I witnessed a great apology today. At Toastmasters, we are frequently sarcastic and sometimes even caustic with one another (mostly the guys), and today was a light-hearted and enjoyable example of friends getting after one another. It escalated quickly, with one member good-naturedly ribbing another with a direct comment that was laughed at, but probably inappropriate, and could have been hurtful (although I don’t think it was). So where’s the problem? Good friends (especially guys) often rib one another and in some places it is even confirmation that people are comfortable. But in this audience, there were others who might not have been comfortable, and at least one visitor who was just sitting there watching the goings-on in wonder.So the comment was ill-advised. Big deal. It faded as the program started, but the offender found himself speaking shortly thereafter. He suprised everyone and decided to use the floor to apologize.And he did a great job. He stated in no uncertain terms that it was an inappropriate comment and addressed the offended (or not) party directly. A few folks tried to make light of it and claim it was deserved, but he took the high road and said, “No, I shouldn’t have said that.” Plain. Simple. Direct. Fully accepting responsibility.In light of today’s political climate where no one seems to take responsibilty or credit for anything, and athletes use press releases to make mock apologies to regain their sponsorships, it was refreshing to hear such a short, direct, and appropriate apology. Some simple rules for a good apology:
- The scope of the apology should match the scope of the offense (don’t apologize to one when the offense was in front of 100, or vice versa)
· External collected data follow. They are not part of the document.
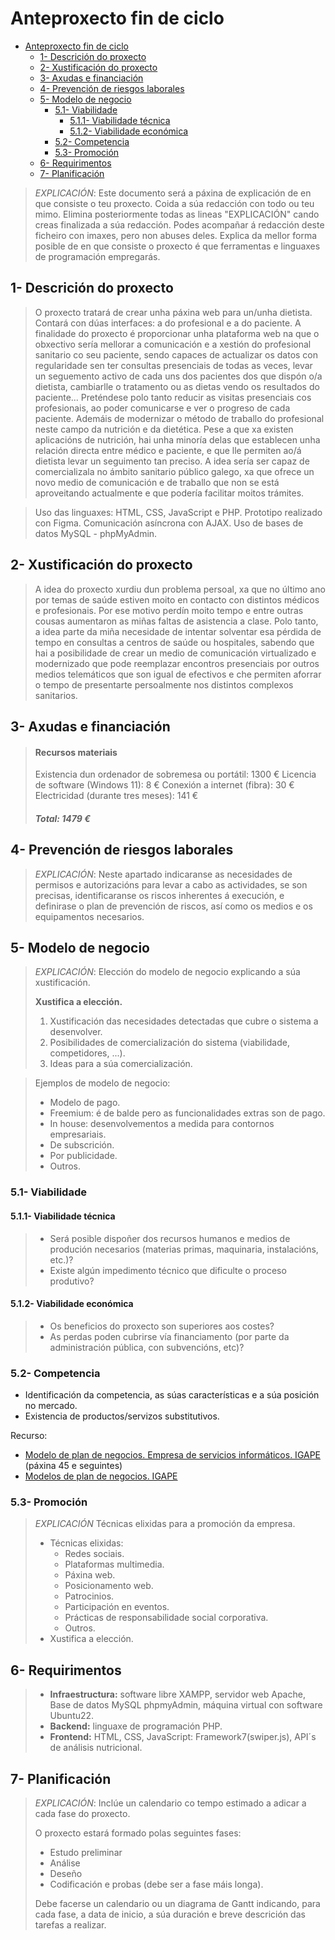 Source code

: # Anteproxecto fin de ciclo

- [Anteproxecto fin de ciclo](#anteproxecto-fin-de-ciclo)
  - [1- Descrición do proxecto](#1--descrición-do-proxecto)
  - [2- Xustificación do proxecto](#2--xustificación-do-proxecto)
  - [3- Axudas e financiación](#3--axudas-e-financiación)
  - [4- Prevención de riesgos laborales](#4--prevención-de-riesgos-laborales)
  - [5- Modelo de negocio](#5--modelo-de-negocio)
    - [5.1- Viabilidade](#51--viabilidade)
      - [5.1.1- Viabilidade técnica](#511--viabilidade-técnica)
      - [5.1.2- Viabilidade económica](#512--viabilidade-económica)
    - [5.2- Competencia](#52--competencia)
    - [5.3- Promoción](#53--promoción)
  - [6- Requirimentos](#6--requirimentos)
  - [7- Planificación](#7--planificación)

> _EXPLICACIÓN_: Este documento será a páxina de explicación de en que consiste o teu proxecto. Coida a súa redacción con todo ou teu mimo. Elimina posteriormente todas as lineas "EXPLICACIÓN" cando creas finalizada a súa redacción.
> Podes acompañar á redacción deste ficheiro con imaxes, pero non abuses deles.
> Explica da mellor forma posible de en que consiste o proxecto é que ferramentas e linguaxes de programación empregarás.

## 1- Descrición do proxecto

>O proxecto tratará de crear unha páxina web para un/unha dietista.
>Contará con dúas interfaces: a do profesional e a do paciente. 
>A finalidade do proxecto é proporcionar unha plataforma web na que o obxectivo sería mellorar a comunicación e a xestión do profesional sanitario co seu paciente, sendo capaces de actualizar os datos con regularidade sen ter consultas presenciais de todas as veces, levar un seguemento activo de cada uns dos pacientes dos que dispón o/a dietista, cambiarlle o tratamento ou as dietas vendo os resultados do paciente... 
>Preténdese polo tanto reducir as visitas presenciais cos profesionais, ao poder comunicarse e ver o progreso de cada paciente. Ademáis de modernizar o método de traballo do profesional neste campo da nutrición e da dietética.
>Pese a que xa existen aplicacións de nutrición, hai unha minoría delas que establecen unha relación directa entre médico e paciente, e que lle permiten ao/á dietista levar un seguimento tan preciso. 
>A idea sería ser capaz de comercializala no ámbito sanitario público galego, xa que ofrece un novo medio de comunicación e de traballo que non se está aproveitando actualmente e que podería facilitar moitos trámites. 

>Uso das linguaxes: HTML, CSS, JavaScript e PHP.
>Prototipo realizado con Figma.
>Comunicación asíncrona con AJAX.
>Uso de bases de datos MySQL - phpMyAdmin.


## 2- Xustificación do proxecto

>A idea do proxecto xurdiu dun problema persoal, xa que no último ano por temas de saúde estiven moito en contacto con distintos médicos e profesionais. Por ese motivo perdín moito tempo e entre outras cousas aumentaron as miñas faltas de asistencia a clase. Polo tanto, a idea parte da miña necesidade de intentar solventar esa pérdida de tempo en consultas a centros de saúde ou hospitales, sabendo que hai a posibilidade de crear un medio de comunicación virtualizado e modernizado que pode reemplazar encontros presenciais por outros medios telemáticos que son igual de efectivos e che permiten aforrar o tempo de presentarte persoalmente nos distintos complexos sanitarios.  

## 3- Axudas e financiación

>#### Recursos materiais
>Existencia dun ordenador de sobremesa ou portátil: 1300 €
>Licencia de software (Windows 11): 8 €
>Conexión a internet (fibra): 30 €
>Electricidad (durante tres meses): 141 €
>##### Total: 1479 €


## 4- Prevención de riesgos laborales

> _EXPLICACIÓN_: Neste apartado indicaranse as necesidades de permisos e autorizacións para levar a cabo as actividades, se son precisas, identificaranse os riscos inherentes á execución, e definirase o plan de prevención de riscos, así como os medios e os equipamentos necesarios.

## 5- Modelo de negocio

> _EXPLICACIÓN_: Elección do modelo de negocio explicando a súa xustificación.
>
> **Xustifica a elección.**
>
> 1. Xustificación das necesidades detectadas que cubre o sistema a desenvolver.
> 2. Posibilidades de comercialización do sistema (viabilidade, competidores, ...).
> 3. Ideas para a súa comercialización.

> Ejemplos de modelo de negocio:
>
> - Modelo de pago.
> - Freemium: é de balde pero as funcionalidades extras son de pago.
> - In house: desenvolvementos a medida para contornos empresariais.
> - De subscrición.
> - Por publicidade.
> - Outros.

### 5.1- Viabilidade

#### 5.1.1- Viabilidade técnica

> - Será posible dispoñer dos recursos humanos e medios de produción necesarios (materias primas, maquinaria, instalacións, etc.)?
> - Existe algún impedimento técnico que dificulte o proceso produtivo?

#### 5.1.2- Viabilidade económica

> - Os beneficios do proxecto son superiores aos costes?
> - As perdas poden cubrirse vía financiamento (por parte da administración pública, con subvencións, etc)?

### 5.2- Competencia

- Identificación da competencia, as súas características e a súa posición no mercado.
- Existencia de productos/servizos substitutivos.

Recurso:

- [Modelo de plan de negocios. Empresa de servicios informáticos. IGAPE](../material_axuda/GuiaElaboracionPlanNegocio_cas.pdf) (páxina 45 e seguintes)
- [Modelos de plan de negocios. IGAPE](http://www.aprendeainnovar.igape.es/es/crear-unha-empresa/crear-unha-empresa/plan-de-negocio/modelos-del-plan-de-negocio)

### 5.3- Promoción

> _EXPLICACIÓN_ Técnicas elixidas para a promoción da empresa.
>
> - Técnicas elixidas:
>   - Redes sociais.
>   - Plataformas multimedia.
>   - Páxina web.
>   - Posicionamento web.
>   - Patrocinios.
>   - Participación en eventos.
>   - Prácticas de responsabilidade social corporativa.
>   - Outros.
> - Xustifica a elección.

## 6- Requirimentos
>
> - **Infraestructura:** software libre XAMPP, servidor web Apache, Base de datos MySQL phpmyAdmin, máquina virtual con software Ubuntu22.
> - **Backend:**  linguaxe de programación PHP.
> - **Frontend:** HTML, CSS, JavaScript: Framework7(swiper.js), API´s de análisis nutricional.

## 7- Planificación

> _EXPLICACIÓN_: Inclúe un calendario co tempo estimado a adicar a cada fase do proxecto.
>
> O proxecto estará formado polas seguintes fases:
>
> - Estudo preliminar
> - Análise
> - Deseño
> - Codificación e probas (debe ser a fase máis longa).
>
> Debe facerse un calendario ou un diagrama de Gantt indicando, para cada fase, a data de inicio, a súa duración e breve descrición das tarefas a realizar. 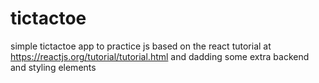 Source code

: # tictactoe
simple tictactoe app to practice js
based on the react tutorial at https://reactjs.org/tutorial/tutorial.html
and dadding some extra backend and styling elements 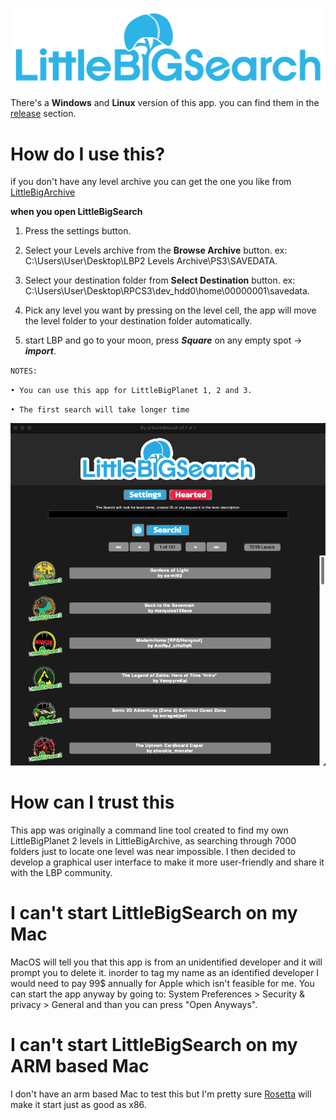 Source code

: ![](images/UI/LB_Search.png)

There's a **Windows** and **Linux** version of this app. you can find them in the [release](https://github.com/WaleedAlassaf/LittleBigSearch/releases/tag/1.1.4.1) section.


# How do I use this?

if you don't have any level archive you can get the one you like from [LittleBigArchive](https://archive.org/download/LBP-main-community-archive/Little%20Big%20Planet%20Community%20Archive/)

**when you open LittleBigSearch**

1. Press the settings button.

2. Select your Levels archive from the **Browse Archive** button. ex: C:\Users\User\Desktop\LBP2 Levels Archive\PS3\SAVEDATA.

3. Select your destination folder from **Select Destination** button. ex: C:\Users\User\Desktop\RPCS3\dev_hdd0\home\00000001\savedata.

5. Pick any level you want by pressing on the level cell, the app will move the level folder to your destination folder automatically.

6. start LBP and go to your moon, press ***Square*** on any empty spot -> ***import***. 

`NOTES:` 

`• You can use this app for LittleBigPlanet 1, 2 and 3.`

`• The first search will take longer time`



![](images/LBSMac1.1.4.1.gif)

# How can I trust this

This app was originally a command line tool created to find my own LittleBigPlanet 2 levels in LittleBigArchive, as searching through 7000 folders just to locate one level was near impossible. I then decided to develop a graphical user interface to make it more user-friendly and share it with the LBP community.

# I can't start LittleBigSearch on my Mac

MacOS will tell you that this app is from an unidentified developer and it will prompt you to delete it. inorder to tag my name as an identified developer I would need to pay 99$ annually for Apple which isn't feasible for me. You can start the app anyway by going to: System Preferences > Security & privacy > General and than you can press "Open Anyways".

# I can't start LittleBigSearch on my ARM based Mac

I don't have an arm based Mac to test this but I'm pretty sure [Rosetta](https://support.apple.com/en-us/HT211861) will make it start just as good as x86.


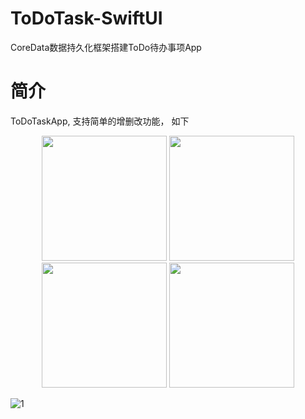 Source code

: # ToDoTask-SwiftUI

CoreData数据持久化框架搭建ToDo待办事项App

# 简介

ToDoTaskApp, 支持简单的增删改功能， 如下

<p align="center">
  <img src="https://github-production-user-asset-6210df.s3.amazonaws.com/12742733/253158906-e4950ae6-c08f-4c00-8290-2410b2765384.png" width="200"/>
  <img src="https://github-production-user-asset-6210df.s3.amazonaws.com/12742733/253158923-9e7ab204-4e3b-43f6-9e61-ac0e7764d762.png" width="200"/>
  <img src="https://github-production-user-asset-6210df.s3.amazonaws.com/12742733/253158932-1e8ece85-3eca-4854-b881-926799a0cb55.png" width="200"/>
  <img src="https://github-production-user-asset-6210df.s3.amazonaws.com/12742733/253158938-1d04e415-142a-4496-b458-f5b8a36dd1cf.png" width="200"/>
</p>

![1](https://github.com/ismilesky/ToDoTask-SwiftUI/assets/12742733/71a2e2b1-80ec-4497-881f-8ffc3021f8ac)
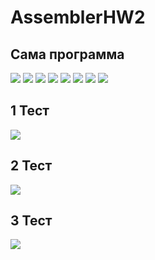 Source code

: # AssemblerHW2
## Сама программа
![](https://i.ibb.co/SRMXngb/image.png)
![](https://i.ibb.co/fkYCzjT/image.png)
![](https://i.ibb.co/hVmjNsh/image.png)
![](https://i.ibb.co/GMwTywy/image.png)
![](https://i.ibb.co/zQbD1tR/image.png)
![](https://i.ibb.co/2KVd79m/image.png)
![](https://i.ibb.co/yNZmxv5/image.png)
![](https://i.ibb.co/LrSShYg/image.png)
## 1 Тест
![](https://i.ibb.co/ZcHmS49/image.png)

## 2 Тест
![](https://i.ibb.co/swqhFvN/image.png)

## 3 Тест
![](https://i.ibb.co/XJz5Mg7/image.png)
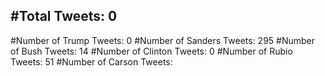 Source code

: #Total Tweets: 0 
---
#Number of Trump Tweets: 0
#Number of Sanders Tweets: 295
#Number of Bush Tweets: 14
#Number of Clinton Tweets: 0
#Number of Rubio Tweets: 51
#Number of Carson Tweets:  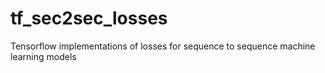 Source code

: # tf_sec2sec_losses
Tensorflow implementations of losses for sequence to sequence machine learning models 
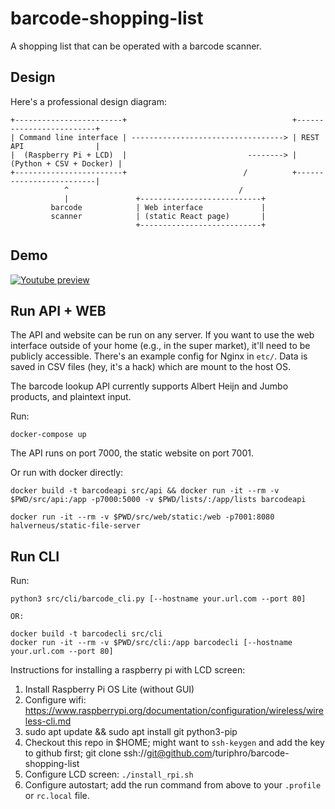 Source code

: # barcode-shopping-list
A shopping list that can be operated with a barcode scanner.


## Design
Here's a professional design diagram:

    +------------------------+                                     +-------------------------+
    | Command line interface | ----------------------------------> | REST API                |
    |  (Raspberry Pi + LCD)  |                           --------> | (Python + CSV + Docker) |
    +------------------------+                          /          +-------------------------|
                ^                                      /
                |               +---------------------------+
             barcode            | Web interface             |
             scanner            | (static React page)       |
                                +---------------------------+

## Demo

[![Youtube preview](https://img.youtube.com/vi/31pYClpleRU/0.jpg)](https://www.youtube.com/watch?v=31pYClpleRU)

## Run API + WEB

The API and website can be run on any server. If you want to use the web interface outside of
your home (e.g., in the super market), it'll need to be publicly accessible. There's an
example config for Nginx in `etc/`. Data is saved in CSV files (hey, it's a hack) which are
mount to the host OS.

The barcode lookup API currently supports Albert Heijn and Jumbo products, and plaintext input.

Run:

    docker-compose up

The API runs on port 7000, the static website on port 7001.

Or run with docker directly:

    docker build -t barcodeapi src/api && docker run -it --rm -v $PWD/src/api:/app -p7000:5000 -v $PWD/lists/:/app/lists barcodeapi

    docker run -it --rm -v $PWD/src/web/static:/web -p7001:8080 halverneus/static-file-server


## Run CLI

Run:

    python3 src/cli/barcode_cli.py [--hostname your.url.com --port 80]

    OR:

    docker build -t barcodecli src/cli
    docker run -it --rm -v $PWD/src/cli:/app barcodecli [--hostname your.url.com --port 80]

Instructions for installing a raspberry pi with LCD screen:

1. Install Raspberry Pi OS Lite (without GUI)
2. Configure wifi:
   https://www.raspberrypi.org/documentation/configuration/wireless/wireless-cli.md
3. sudo apt update && sudo apt install git python3-pip
3. Checkout this repo in $HOME;
   might want to `ssh-keygen` and add the key to github first;
   git clone ssh://git@github.com/turiphro/barcode-shopping-list
4. Configure LCD screen:
   `./install_rpi.sh`
5. Configure autostart; add the run command from above to your `.profile` or `rc.local` file.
- The sooner the apology, the better
- Don’t bring anything into an apology that even hints of an excuse. State the offense and accept that it was wrong.
- Don’t take an offered out — own up.
- Say it once, sincerely, and move on.
Apologies are harder to make than the offenses they supposedly make up for. But done correctly, they can also gain more credibility and respect than the offense can lose.
Make good, sincere, appropriate apologies.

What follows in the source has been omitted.